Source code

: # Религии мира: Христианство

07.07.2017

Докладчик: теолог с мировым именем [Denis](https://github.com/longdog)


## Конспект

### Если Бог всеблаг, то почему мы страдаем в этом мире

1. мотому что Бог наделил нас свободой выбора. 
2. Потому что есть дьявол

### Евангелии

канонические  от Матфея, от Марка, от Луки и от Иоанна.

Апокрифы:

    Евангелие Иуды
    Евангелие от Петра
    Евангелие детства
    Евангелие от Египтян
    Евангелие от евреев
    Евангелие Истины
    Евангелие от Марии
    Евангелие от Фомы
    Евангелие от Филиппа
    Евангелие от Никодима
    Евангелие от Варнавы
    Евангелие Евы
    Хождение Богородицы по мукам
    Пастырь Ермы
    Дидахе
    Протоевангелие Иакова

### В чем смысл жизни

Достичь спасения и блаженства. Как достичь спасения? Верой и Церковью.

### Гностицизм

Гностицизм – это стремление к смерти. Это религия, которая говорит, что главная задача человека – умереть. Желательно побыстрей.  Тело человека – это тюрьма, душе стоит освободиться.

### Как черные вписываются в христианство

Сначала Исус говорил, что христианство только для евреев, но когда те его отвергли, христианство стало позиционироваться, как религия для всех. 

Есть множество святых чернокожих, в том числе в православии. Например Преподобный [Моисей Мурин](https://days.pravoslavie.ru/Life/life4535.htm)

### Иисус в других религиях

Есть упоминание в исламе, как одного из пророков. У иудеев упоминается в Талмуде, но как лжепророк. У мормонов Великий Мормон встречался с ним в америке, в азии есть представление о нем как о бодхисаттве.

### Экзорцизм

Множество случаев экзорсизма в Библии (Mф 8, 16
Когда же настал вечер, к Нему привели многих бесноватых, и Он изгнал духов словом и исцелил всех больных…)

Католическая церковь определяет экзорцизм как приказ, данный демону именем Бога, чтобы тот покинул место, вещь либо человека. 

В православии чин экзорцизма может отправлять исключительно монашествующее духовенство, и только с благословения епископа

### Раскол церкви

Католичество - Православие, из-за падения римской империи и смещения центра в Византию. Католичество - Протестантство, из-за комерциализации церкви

● ● ●

Requirement =>
Could you copy out every record above exactly as it appears?

Response to the exercise =>
Source code

: # Религии мира: Христианство

07.07.2017

Докладчик: теолог с мировым именем [Denis](https://github.com/longdog)


## Конспект

### Если Бог всеблаг, то почему мы страдаем в этом мире

1. мотому что Бог наделил нас свободой выбора. 
2. Потому что есть дьявол

### Евангелии

канонические  от Матфея, от Марка, от Луки и от Иоанна.

Апокрифы:

    Евангелие Иуды
    Евангелие от Петра
    Евангелие детства
    Евангелие от Египтян
    Евангелие от евреев
    Евангелие Истины
    Евангелие от Марии
    Евангелие от Фомы
    Евангелие от Филиппа
    Евангелие от Никодима
    Евангелие от Варнавы
    Евангелие Евы
    Хождение Богородицы по мукам
    Пастырь Ермы
    Дидахе
    Протоевангелие Иакова

### В чем смысл жизни

Достичь спасения и блаженства. Как достичь спасения? Верой и Церковью.

### Гностицизм

Гностицизм – это стремление к смерти. Это религия, которая говорит, что главная задача человека – умереть. Желательно побыстрей.  Тело человека – это тюрьма, душе стоит освободиться.

### Как черные вписываются в христианство

Сначала Исус говорил, что христианство только для евреев, но когда те его отвергли, христианство стало позиционироваться, как религия для всех. 

Есть множество святых чернокожих, в том числе в православии. Например Преподобный [Моисей Мурин](https://days.pravoslavie.ru/Life/life4535.htm)

### Иисус в других религиях

Есть упоминание в исламе, как одного из пророков. У иудеев упоминается в Талмуде, но как лжепророк. У мормонов Великий Мормон встречался с ним в америке, в азии есть представление о нем как о бодхисаттве.

### Экзорцизм

Множество случаев экзорсизма в Библии (Mф 8, 16
Когда же настал вечер, к Нему привели многих бесноватых, и Он изгнал духов словом и исцелил всех больных…)

Католическая церковь определяет экзорцизм как приказ, данный демону именем Бога, чтобы тот покинул место, вещь либо человека. 

В православии чин экзорцизма может отправлять исключительно монашествующее духовенство, и только с благословения епископа

### Раскол церкви

Католичество - Православие, из-за падения римской империи и смещения центра в Византию. Католичество - Протестантство, из-за комерциализации церкви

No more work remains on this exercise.